(Stored data)
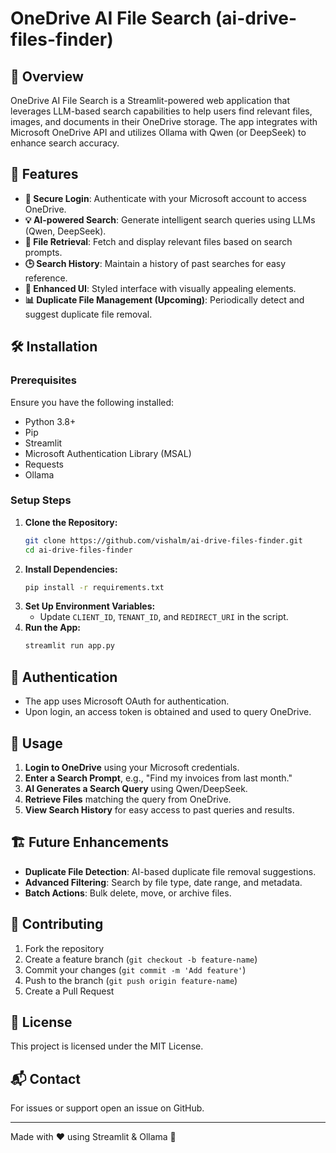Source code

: # OneDrive AI File Search (ai-drive-files-finder)

## 📌 Overview
OneDrive AI File Search is a Streamlit-powered web application that leverages LLM-based search capabilities to help users find relevant files, images, and documents in their OneDrive storage. The app integrates with Microsoft OneDrive API and utilizes Ollama with Qwen (or DeepSeek) to enhance search accuracy.

## 🚀 Features
- **🔑 Secure Login**: Authenticate with your Microsoft account to access OneDrive.
- **💡 AI-powered Search**: Generate intelligent search queries using LLMs (Qwen, DeepSeek).
- **📂 File Retrieval**: Fetch and display relevant files based on search prompts.
- **🕒 Search History**: Maintain a history of past searches for easy reference.
- **🎨 Enhanced UI**: Styled interface with visually appealing elements.
- **📊 Duplicate File Management (Upcoming)**: Periodically detect and suggest duplicate file removal.

## 🛠️ Installation
### Prerequisites
Ensure you have the following installed:
- Python 3.8+
- Pip
- Streamlit
- Microsoft Authentication Library (MSAL)
- Requests
- Ollama

### Setup Steps
1. **Clone the Repository:**
   ```sh
   git clone https://github.com/vishalm/ai-drive-files-finder.git
   cd ai-drive-files-finder
   ```
2. **Install Dependencies:**
   ```sh
   pip install -r requirements.txt
   ```
3. **Set Up Environment Variables:**
   - Update `CLIENT_ID`, `TENANT_ID`, and `REDIRECT_URI` in the script.
4. **Run the App:**
   ```sh
   streamlit run app.py
   ```

## 🔑 Authentication
- The app uses Microsoft OAuth for authentication.
- Upon login, an access token is obtained and used to query OneDrive.

## 📖 Usage
1. **Login to OneDrive** using your Microsoft credentials.
2. **Enter a Search Prompt**, e.g., "Find my invoices from last month."
3. **AI Generates a Search Query** using Qwen/DeepSeek.
4. **Retrieve Files** matching the query from OneDrive.
5. **View Search History** for easy access to past queries and results.

## 🏗️ Future Enhancements
- **Duplicate File Detection**: AI-based duplicate file removal suggestions.
- **Advanced Filtering**: Search by file type, date range, and metadata.
- **Batch Actions**: Bulk delete, move, or archive files.

## 🤝 Contributing
1. Fork the repository
2. Create a feature branch (`git checkout -b feature-name`)
3. Commit your changes (`git commit -m 'Add feature'`)
4. Push to the branch (`git push origin feature-name`)
5. Create a Pull Request

## 📜 License
This project is licensed under the MIT License.

## 📬 Contact
For issues or support open an issue on GitHub.

---
Made with ❤️ using Streamlit & Ollama 🚀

**Activity:**
Through the last line of the entries above, beginning at the line containing "## 📜 License", transcribe each line exactly, both ends included and nothing more.

**Written solution:**
## 📜 License
This project is licensed under the MIT License.

## 📬 Contact
For issues or support open an issue on GitHub.

---
Made with ❤️ using Streamlit & Ollama 🚀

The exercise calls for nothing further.